New Orleans/Charity Head Trauma/Injury Rule
Criteria for which patients are unlikely to require imaging after head trauma.
Use ONLY in patients with head injury and loss of consciousness (LOC) who are neurologically normal (i.e., GCS 15 and normal brief neurological exam).
Advice
- Consider CT Head pending outcome of the rule.
- Consider Neurosurgery Consult as per rule guidelines.
Management
In patients with signs of intracranial hemorrhage, contusion, skull fracture, or other abnormalities diagnosed on brain imaging:
- Always assess ABCs first.
- Neurosurgery consultation.
- Consider hypertonic saline or mannitol after consultation with neurosurgery.

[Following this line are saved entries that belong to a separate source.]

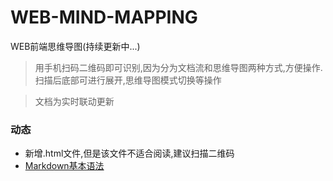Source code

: # WEB-MIND-MAPPING
WEB前端思维导图(持续更新中...)

>用手机扫码二维码即可识别,因为分为文档流和思维导图两种方式,方便操作.扫描后底部可进行展开,思维导图模式切换等操作

>文档为实时联动更新

### 动态
+ 新增.html文件,但是该文件不适合阅读,建议扫描二维码
+ [Markdown基本语法](https://www.jianshu.com/p/191d1e21f7ed)
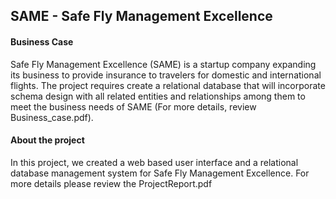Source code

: ## SAME - Safe Fly Management Excellence


#### Business Case

Safe Fly Management Excellence (SAME) is a startup company expanding its business to provide insurance to travelers for domestic and international flights.  The project requires create a relational database that will incorporate schema design with all related entities and relationships among them to meet the business needs of SAME (For more details, review Business_case.pdf).


#### About the project

In this project, we created a web based user interface and a relational database management system for Safe Fly Management Excellence. For more details please review the ProjectReport.pdf

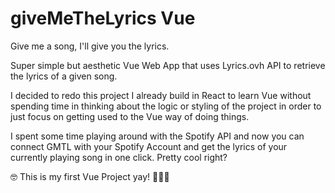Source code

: # giveMeTheLyrics Vue
Give me a song, I'll give you the lyrics.

Super simple but aesthetic Vue Web App that uses Lyrics.ovh API to retrieve the lyrics of a given song.

I decided to redo this project I already build in React to learn Vue without spending time in thinking about the logic or styling of the project in order to just focus on getting used to the Vue way of doing things.

I spent some time playing around with the Spotify API and now you can connect GMTL with your Spotify Account and get the lyrics of your currently playing song in one click. Pretty cool right?

🤓 This is my first Vue Project yay! 🎉🎉🎉
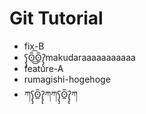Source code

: # Git Tutorial

- fix-B
- ʕ̡̢̡ʘ̅͟͜͡ʘ̲̅ʔ̢̡̢makudaraaaaaaaaaaa
- feature-A
- rumagishi-hogehoge
- ཀʕ̡̢̡ʘ̲̅ʔ̢̡̢ཀཀʕ̡̢̡ʘ̲̅ʔ̢̡̢ཀ
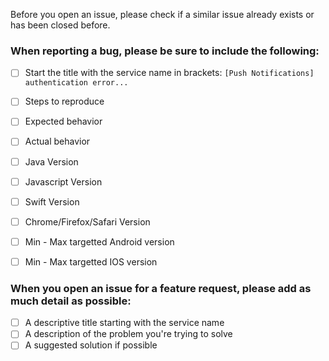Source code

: Before you open an issue, please check if a similar issue already exists or has been closed before.

### When reporting a bug, please be sure to include the following:

- [ ] Start the title with the service name in brackets:  `[Push Notifications] authentication error...`
- [ ] Steps to reproduce
- [ ] Expected behavior
- [ ] Actual behavior
- [ ] Java Version
- [ ] Javascript Version
- [ ] Swift Version
- [ ] Chrome/Firefox/Safari Version
- [ ] Min - Max targetted Android version
- [ ] Min - Max targetted IOS version


### When you open an issue for a feature request, please add as much detail as possible:
- [ ] A descriptive title starting with the service name
- [ ] A description of the problem you're trying to solve
- [ ] A suggested solution if possible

- Admit to neurosurgical ICU for monitoring and further care.
Critical Actions
- Providers in more conservative settings could consider applying both rules and choosing to image if either rule suggests that a patient is not completely low risk according to their respective criteria.

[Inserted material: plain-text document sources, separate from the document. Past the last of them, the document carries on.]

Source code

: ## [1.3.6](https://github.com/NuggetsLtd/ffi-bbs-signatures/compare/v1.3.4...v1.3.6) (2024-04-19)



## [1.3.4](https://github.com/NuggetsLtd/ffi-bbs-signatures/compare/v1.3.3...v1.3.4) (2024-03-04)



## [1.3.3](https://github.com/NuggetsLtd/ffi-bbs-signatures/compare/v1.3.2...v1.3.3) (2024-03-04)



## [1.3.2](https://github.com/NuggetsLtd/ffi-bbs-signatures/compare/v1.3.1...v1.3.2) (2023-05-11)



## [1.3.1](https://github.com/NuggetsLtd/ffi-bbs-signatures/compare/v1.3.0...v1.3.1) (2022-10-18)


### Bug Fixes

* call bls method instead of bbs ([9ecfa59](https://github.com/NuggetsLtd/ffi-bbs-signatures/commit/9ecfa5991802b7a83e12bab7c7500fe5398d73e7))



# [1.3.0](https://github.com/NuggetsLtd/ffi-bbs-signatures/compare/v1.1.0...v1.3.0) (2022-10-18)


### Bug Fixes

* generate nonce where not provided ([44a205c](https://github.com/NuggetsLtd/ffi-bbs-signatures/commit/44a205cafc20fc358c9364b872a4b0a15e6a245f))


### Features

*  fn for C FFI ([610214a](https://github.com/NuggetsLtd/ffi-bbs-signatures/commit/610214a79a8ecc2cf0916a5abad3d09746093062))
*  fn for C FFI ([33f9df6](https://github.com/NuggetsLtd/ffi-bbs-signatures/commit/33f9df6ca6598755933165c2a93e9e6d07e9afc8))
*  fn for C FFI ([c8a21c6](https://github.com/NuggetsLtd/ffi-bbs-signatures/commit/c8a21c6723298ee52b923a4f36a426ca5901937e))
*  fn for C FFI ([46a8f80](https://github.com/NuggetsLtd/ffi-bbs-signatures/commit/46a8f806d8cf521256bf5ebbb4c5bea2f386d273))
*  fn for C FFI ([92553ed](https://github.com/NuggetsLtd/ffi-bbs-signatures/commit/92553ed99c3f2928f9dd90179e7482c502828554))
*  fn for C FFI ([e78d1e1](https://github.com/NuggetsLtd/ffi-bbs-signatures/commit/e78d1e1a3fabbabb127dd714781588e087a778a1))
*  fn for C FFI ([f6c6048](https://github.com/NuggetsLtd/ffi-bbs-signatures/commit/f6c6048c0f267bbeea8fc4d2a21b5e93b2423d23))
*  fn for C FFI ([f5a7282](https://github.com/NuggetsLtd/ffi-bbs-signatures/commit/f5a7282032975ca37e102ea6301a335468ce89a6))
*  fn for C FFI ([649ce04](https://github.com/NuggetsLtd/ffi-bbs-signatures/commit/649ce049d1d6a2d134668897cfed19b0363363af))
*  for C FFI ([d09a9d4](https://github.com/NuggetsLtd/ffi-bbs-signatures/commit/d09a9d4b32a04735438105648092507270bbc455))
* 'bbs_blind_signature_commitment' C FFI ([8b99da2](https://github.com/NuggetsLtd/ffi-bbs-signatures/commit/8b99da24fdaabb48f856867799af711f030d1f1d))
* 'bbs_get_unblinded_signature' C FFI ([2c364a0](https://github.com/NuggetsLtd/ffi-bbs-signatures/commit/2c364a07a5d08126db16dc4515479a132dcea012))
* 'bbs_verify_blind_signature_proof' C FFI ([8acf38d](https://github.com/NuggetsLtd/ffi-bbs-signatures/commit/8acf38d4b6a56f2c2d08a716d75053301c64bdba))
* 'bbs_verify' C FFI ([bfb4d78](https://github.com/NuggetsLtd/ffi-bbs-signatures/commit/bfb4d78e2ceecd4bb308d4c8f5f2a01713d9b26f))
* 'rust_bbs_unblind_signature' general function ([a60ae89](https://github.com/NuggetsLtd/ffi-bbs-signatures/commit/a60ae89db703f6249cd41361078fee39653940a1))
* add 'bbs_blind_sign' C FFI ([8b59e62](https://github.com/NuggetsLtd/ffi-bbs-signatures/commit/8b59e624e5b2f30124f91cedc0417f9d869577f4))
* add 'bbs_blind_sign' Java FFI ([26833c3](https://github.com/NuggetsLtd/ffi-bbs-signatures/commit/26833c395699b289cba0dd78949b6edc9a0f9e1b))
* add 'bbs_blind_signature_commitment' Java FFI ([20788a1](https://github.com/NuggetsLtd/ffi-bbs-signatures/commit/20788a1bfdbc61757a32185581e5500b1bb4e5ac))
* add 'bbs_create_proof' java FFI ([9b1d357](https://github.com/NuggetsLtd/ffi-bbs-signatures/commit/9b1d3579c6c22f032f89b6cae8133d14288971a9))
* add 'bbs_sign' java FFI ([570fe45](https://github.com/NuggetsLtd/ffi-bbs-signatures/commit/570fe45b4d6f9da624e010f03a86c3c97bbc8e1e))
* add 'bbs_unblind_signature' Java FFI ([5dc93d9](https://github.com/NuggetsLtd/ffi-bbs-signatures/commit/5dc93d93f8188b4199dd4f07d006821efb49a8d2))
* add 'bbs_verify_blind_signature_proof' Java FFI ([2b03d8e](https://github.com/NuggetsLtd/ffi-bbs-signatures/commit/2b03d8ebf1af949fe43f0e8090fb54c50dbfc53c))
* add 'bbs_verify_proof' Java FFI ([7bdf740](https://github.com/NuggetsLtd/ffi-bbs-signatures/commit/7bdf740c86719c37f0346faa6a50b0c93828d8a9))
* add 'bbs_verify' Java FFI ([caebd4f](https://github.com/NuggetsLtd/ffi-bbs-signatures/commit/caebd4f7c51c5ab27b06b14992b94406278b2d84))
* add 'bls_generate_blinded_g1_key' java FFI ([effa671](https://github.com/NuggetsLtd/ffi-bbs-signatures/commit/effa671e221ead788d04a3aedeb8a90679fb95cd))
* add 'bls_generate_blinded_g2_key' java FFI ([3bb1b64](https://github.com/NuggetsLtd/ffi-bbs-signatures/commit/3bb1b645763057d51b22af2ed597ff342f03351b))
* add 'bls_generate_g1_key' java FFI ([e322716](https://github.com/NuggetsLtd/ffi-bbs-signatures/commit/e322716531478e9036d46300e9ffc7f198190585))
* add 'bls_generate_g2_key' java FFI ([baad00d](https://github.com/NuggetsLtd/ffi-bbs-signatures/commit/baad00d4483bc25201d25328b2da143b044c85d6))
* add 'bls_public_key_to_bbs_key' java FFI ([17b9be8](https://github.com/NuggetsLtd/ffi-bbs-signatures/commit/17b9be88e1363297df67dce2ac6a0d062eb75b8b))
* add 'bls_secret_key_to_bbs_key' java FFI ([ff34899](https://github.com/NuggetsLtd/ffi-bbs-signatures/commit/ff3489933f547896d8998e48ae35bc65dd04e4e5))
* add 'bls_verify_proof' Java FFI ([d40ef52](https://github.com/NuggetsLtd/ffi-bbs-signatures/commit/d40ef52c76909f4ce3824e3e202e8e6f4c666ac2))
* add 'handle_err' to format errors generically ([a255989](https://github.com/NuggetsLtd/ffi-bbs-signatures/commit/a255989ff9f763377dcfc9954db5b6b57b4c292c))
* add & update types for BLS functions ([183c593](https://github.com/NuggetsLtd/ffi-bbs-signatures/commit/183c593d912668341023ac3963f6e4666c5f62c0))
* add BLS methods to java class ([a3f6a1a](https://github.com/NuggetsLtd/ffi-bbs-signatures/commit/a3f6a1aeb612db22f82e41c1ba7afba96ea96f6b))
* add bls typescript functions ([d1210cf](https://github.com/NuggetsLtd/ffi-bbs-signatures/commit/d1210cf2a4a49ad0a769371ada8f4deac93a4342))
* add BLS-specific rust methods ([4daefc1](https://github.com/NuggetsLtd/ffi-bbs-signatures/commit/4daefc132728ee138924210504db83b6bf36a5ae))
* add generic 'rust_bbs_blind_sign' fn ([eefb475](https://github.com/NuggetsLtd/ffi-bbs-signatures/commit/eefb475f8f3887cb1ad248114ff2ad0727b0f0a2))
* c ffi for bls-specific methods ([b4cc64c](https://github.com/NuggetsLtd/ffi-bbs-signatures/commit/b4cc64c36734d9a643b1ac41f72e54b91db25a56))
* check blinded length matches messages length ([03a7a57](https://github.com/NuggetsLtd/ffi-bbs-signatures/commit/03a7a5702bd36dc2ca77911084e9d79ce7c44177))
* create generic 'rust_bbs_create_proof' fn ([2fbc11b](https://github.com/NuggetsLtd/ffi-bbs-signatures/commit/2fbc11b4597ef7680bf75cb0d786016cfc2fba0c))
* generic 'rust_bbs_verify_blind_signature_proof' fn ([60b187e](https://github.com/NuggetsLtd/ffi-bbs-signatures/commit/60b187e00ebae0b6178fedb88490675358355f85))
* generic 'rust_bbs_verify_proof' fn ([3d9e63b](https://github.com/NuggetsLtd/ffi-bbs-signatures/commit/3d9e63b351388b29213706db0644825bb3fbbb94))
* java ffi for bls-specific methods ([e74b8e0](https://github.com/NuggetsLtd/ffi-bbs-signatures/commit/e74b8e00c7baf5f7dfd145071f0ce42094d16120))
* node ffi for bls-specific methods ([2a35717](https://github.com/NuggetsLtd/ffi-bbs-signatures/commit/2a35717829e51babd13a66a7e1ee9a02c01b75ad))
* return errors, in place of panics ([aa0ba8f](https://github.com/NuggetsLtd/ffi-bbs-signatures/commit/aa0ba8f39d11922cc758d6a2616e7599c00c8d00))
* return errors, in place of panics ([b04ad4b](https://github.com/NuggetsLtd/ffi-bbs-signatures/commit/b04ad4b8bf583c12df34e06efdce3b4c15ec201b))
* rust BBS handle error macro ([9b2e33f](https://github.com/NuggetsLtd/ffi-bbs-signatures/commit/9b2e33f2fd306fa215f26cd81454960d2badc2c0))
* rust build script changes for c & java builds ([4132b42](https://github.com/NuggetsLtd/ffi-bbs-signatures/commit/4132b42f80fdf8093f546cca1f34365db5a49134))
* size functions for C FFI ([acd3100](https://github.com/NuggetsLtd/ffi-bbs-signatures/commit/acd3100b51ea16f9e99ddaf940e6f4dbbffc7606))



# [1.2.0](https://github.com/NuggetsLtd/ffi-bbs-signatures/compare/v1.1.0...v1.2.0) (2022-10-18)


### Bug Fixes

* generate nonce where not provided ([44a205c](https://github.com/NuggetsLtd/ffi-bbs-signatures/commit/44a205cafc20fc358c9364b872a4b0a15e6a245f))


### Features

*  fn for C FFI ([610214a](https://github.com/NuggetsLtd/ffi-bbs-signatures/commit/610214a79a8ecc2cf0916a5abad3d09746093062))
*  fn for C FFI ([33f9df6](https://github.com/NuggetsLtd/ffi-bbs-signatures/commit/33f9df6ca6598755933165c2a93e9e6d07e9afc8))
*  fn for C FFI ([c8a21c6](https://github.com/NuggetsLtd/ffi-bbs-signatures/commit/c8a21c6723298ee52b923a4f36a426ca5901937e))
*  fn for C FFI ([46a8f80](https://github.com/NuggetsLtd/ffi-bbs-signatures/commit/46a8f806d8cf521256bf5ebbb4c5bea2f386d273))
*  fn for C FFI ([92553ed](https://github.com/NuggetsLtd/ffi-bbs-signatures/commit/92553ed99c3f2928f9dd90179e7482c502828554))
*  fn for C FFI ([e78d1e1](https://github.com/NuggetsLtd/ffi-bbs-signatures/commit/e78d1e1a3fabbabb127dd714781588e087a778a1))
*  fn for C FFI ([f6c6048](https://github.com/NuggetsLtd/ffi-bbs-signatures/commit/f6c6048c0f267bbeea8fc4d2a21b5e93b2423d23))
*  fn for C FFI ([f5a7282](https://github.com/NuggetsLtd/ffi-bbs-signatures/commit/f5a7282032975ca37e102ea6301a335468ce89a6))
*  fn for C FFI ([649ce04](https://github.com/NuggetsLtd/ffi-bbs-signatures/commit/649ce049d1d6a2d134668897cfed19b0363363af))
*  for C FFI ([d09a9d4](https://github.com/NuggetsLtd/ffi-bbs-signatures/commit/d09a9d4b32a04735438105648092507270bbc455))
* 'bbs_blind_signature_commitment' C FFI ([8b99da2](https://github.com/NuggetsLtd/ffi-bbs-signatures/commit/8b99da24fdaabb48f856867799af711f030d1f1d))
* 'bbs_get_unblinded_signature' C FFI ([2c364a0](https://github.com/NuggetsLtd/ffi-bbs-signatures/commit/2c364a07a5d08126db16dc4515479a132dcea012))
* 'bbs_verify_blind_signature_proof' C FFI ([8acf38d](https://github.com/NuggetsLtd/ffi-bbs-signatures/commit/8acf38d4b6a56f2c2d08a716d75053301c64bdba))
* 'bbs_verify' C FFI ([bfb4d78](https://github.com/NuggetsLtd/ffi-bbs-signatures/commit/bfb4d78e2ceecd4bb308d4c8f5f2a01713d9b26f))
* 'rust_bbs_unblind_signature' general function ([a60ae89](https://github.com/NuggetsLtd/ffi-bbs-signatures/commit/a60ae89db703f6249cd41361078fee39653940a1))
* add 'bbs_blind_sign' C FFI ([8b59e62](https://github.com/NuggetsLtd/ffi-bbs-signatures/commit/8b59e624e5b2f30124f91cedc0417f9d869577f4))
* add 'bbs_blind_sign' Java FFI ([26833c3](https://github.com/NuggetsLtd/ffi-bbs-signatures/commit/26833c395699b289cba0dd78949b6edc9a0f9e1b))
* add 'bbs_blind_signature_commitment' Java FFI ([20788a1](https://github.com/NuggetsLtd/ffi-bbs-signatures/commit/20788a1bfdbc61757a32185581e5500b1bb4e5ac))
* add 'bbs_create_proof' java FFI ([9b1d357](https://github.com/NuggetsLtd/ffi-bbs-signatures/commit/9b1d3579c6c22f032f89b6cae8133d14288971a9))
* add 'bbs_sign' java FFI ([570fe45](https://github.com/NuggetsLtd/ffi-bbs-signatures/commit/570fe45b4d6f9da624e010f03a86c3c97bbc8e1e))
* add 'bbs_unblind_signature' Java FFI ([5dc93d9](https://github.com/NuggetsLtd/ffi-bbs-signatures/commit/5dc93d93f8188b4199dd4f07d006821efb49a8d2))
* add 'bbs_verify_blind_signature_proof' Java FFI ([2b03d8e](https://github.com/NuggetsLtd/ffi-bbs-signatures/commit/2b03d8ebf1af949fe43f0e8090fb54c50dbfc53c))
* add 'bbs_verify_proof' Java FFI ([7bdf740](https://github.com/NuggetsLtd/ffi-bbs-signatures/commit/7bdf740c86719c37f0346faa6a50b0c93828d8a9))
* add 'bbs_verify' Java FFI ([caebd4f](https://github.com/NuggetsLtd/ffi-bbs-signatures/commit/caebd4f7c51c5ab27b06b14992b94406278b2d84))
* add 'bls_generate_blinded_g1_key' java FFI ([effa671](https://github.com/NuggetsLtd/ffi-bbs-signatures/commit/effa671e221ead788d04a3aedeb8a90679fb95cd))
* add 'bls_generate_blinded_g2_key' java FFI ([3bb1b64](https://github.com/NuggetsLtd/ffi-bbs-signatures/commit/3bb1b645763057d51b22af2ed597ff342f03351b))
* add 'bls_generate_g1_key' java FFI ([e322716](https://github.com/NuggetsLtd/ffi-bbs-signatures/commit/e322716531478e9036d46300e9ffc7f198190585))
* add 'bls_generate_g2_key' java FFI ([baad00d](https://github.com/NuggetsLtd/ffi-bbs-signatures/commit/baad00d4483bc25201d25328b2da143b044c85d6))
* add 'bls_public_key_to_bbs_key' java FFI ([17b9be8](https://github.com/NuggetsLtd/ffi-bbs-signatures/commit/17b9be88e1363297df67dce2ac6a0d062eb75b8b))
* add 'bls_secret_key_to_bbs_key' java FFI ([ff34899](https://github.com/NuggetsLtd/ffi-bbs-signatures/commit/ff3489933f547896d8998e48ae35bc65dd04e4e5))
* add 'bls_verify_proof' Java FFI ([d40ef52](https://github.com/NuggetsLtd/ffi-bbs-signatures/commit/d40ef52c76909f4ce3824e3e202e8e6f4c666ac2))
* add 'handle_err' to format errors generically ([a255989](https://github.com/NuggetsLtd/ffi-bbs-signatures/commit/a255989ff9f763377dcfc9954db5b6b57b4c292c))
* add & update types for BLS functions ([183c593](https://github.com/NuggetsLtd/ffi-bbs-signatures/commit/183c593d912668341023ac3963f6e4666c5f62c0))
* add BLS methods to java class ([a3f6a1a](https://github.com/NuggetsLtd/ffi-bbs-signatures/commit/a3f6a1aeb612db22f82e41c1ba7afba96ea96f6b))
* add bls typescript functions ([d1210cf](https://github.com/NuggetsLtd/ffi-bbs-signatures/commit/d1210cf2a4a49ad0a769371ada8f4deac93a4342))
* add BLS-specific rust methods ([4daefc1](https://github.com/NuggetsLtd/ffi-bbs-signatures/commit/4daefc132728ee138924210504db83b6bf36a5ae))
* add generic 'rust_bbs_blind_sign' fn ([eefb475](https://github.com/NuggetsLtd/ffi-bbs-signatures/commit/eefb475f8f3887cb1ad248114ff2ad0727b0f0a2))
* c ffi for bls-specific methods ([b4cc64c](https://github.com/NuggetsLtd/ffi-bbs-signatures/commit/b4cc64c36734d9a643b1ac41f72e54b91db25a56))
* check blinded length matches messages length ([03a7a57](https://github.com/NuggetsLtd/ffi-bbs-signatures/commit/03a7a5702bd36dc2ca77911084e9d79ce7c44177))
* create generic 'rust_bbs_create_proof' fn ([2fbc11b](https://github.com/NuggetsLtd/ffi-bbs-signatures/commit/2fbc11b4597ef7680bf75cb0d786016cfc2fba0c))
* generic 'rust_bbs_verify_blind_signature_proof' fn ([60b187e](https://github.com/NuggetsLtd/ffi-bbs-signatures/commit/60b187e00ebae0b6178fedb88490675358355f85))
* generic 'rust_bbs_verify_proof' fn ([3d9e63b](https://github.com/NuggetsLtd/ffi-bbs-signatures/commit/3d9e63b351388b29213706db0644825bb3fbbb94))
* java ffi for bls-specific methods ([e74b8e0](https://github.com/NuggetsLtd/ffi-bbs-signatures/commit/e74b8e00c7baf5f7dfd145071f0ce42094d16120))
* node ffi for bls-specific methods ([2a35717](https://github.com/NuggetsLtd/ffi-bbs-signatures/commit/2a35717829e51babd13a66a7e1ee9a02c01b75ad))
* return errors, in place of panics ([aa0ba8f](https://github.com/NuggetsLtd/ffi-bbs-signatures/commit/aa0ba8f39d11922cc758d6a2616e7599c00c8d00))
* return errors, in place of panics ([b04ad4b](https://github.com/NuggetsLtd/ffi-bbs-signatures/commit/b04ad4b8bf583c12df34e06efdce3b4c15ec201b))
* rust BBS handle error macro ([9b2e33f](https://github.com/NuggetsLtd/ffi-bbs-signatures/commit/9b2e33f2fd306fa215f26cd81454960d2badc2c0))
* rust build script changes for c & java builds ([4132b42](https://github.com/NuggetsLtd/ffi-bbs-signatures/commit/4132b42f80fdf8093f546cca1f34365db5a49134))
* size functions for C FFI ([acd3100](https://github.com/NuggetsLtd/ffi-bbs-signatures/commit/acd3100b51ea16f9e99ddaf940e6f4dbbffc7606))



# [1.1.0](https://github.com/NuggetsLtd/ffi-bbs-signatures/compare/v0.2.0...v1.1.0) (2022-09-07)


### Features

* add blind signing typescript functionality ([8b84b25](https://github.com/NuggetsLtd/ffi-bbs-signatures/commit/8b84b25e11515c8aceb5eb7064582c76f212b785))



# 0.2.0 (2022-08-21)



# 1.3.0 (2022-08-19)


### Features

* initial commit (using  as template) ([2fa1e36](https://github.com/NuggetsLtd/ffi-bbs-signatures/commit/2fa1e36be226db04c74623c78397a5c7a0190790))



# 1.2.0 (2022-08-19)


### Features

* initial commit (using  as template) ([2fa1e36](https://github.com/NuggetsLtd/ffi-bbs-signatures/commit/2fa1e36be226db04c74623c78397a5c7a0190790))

- If a trauma patient, with a head injury and loss of consciousness, presenting with a GCS 15 is positive for any of the NOC (age >60, headache, vomiting, alcohol or drug intoxication, persistent anterograde amnesia, visible trauma above the clavicle or seizures) then they require a CT scan of the head to evaluate for intracranial injury.
- If the patient does not have any of the NOC then they can be discharged without undergoing a CT of the head and without the need for any further clinical observation.